O tsunami que há 6 anos varreu o Oceano Índico e matou, segundo cifras oficiais, 226 mil pessoas, deixou uma cartilha de trágicas lições para o Haiti, onde o número de mortos varia entre 170 mil e 230 mil, de acordo com dados do governo. Metade das lições do tsunami, porém, não foi seguida nos dias seguintes ao terremoto do dia 12 no Haiti. A outra metade só será posta à prova ao longo dos próximos dez anos, durante a reconstrução.

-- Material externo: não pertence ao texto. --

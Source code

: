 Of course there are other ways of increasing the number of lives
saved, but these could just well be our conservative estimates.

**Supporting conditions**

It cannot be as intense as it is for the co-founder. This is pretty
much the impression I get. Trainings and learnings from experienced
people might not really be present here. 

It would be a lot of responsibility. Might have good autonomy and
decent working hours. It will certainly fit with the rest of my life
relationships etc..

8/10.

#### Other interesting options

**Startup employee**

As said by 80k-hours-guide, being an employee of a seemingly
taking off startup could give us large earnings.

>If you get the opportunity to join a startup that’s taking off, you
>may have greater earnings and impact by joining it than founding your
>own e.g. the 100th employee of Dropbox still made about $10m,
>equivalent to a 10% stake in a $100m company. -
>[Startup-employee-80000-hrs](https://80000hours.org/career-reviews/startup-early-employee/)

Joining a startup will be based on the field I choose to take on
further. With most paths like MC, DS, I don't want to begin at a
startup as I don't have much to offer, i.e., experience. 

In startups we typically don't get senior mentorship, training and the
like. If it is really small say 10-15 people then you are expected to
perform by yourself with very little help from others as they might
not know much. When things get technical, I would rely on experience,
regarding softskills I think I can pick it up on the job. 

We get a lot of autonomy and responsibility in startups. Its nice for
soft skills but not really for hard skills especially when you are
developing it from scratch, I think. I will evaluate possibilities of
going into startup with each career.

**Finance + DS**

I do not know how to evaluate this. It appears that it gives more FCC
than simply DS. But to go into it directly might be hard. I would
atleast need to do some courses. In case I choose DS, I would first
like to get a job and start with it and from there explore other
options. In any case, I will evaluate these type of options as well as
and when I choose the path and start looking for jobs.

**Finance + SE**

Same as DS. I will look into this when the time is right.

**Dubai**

O primeiro erro no Haiti foi cometido antes mesmo da tragédia. Segundo especialistas, as construções precárias não ofereciam nem resistência nem maleabilidade para suportar desastres naturais ? algo compreensível num país miserável, mas que explica, em parte, porque há mais vítimas em terremotos de mesma magnitude em nações pobres do que em ricas.

RECONSTRUÇÃO

Na Indonésia, país mais castigado pelo tsunami de 2004, as autoridades investiram na construção de 50 mil novas casas populares só no ano passado. As novas residências são feitas sobre fundações mais profundas que as anteriores.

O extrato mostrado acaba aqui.